It’s Past Time to Repeal Article 34

Photo Courtesy of Los Angeles Public Library photo collection.

In California, it’s unconstitutional to build a publicly-funded low-income rental housing project unless it has been approved by the voters of the community in which the project is located.

Really.

It’s right there in Article 34 of the California Constitution. How can that be? Affordable housing projects get built all the time  without being placed on a ballot, right?

To answer that question we have to go back to 1950 when Article 34 was approved by voters as Proposition 10.  After it passed, opponents tried challenging it in court on Equal Protection grounds.  But it was upheld by the United States Supreme Count in James v. Valtierra, 402 US 137 (1971).  The Court found that the requirement to hold a referendum was in itself not discriminatory because referenda could also be required for other types of projects, not just low-income housing projects.

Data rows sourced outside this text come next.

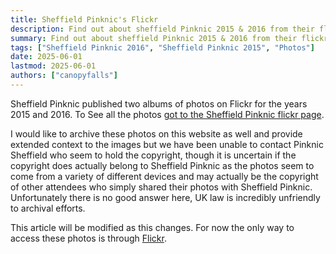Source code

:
 ```yaml
---
title: Sheffield Pinknic's Flickr
description: Find out about sheffield Pinknic 2015 & 2016 from their flickr account which has two massive archives of photos.
summary: Find out about sheffield Pinknic 2015 & 2016 from their flickr account which has two massive archives of photos.
tags: ["Sheffield Pinknic 2016", "Sheffield Pinknic 2015", "Photos"]
date: 2025-06-01
lastmod: 2025-06-01
authors: ["canopyfalls"]
---
```


Sheffield Pinknic published two albums of photos on Flickr for the years 2015 and 2016. To See all the photos [got to the Sheffield Pinknic flickr page](https://www.flickr.com/photos/pinknicsheffield/).

I would like to archive these photos on this website as well and provide extended context to the images but we have been unable to contact Pinknic Sheffield who seem to hold the copyright, though it is uncertain if the copyright does actually belong to Sheffield Pinknic as the photos seem to come from a variety of different devices and may actually be the copyright of other attendees who simply shared their photos with Sheffield Pinknic. Unfortunately there is no good answer here, UK law is incredibly unfriendly to archival efforts.

This article will be modified as this changes. For now the only way to access these photos is through [Flickr](https://www.flickr.com/photos/pinknicsheffield/).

It was not the US Supreme Court’s best day.

So the law stands. But how do affordable housing projects get approved without such a vote?  The answer lies in the fact that the original Proposition 10 did not define the term “low-income rental project.”  Thus, the Legislature had to define the term.  The statute defines the term to mean a project where at least 49% of the projects will be affordable.  See California Health & Safety Code § 37000.   This means that when public funding is made available to an affordable housing project, the developer is only required to assure that slightly less than half of the projects are affordable.

But most projects do not rely solely on public funding. They incorporate funding from a number of sources.  And affordable housing developers typically exercise their discretion as property owners to offer all of the units at affordable rents.

While this workaround allows affordable housing projects to house a greater number of low-income households, it’s not without its costs.  Basic compliance with Article 34 can cost affordable housing developers between $10,000 and $80,000, and can add as much as 15% to the cost of building each unit.

But let’s not lose sight of the fact that it is flat out discriminatory.

Fortunately, voters will be able to address this wrong in November.  Last year, the Legislature passed SCA 2, by Senator Ben Allen, which places a measure to repeal Article 34 on the November ballot. Because the language was originally adopted by as an initiative, it also must be appealed by the initiative process.

Senator Scott Wiener has called Article 34 ” a scar on the California Constitution designed to keep people of color and poor people out of certain neighborhoods.”  It should be repealed.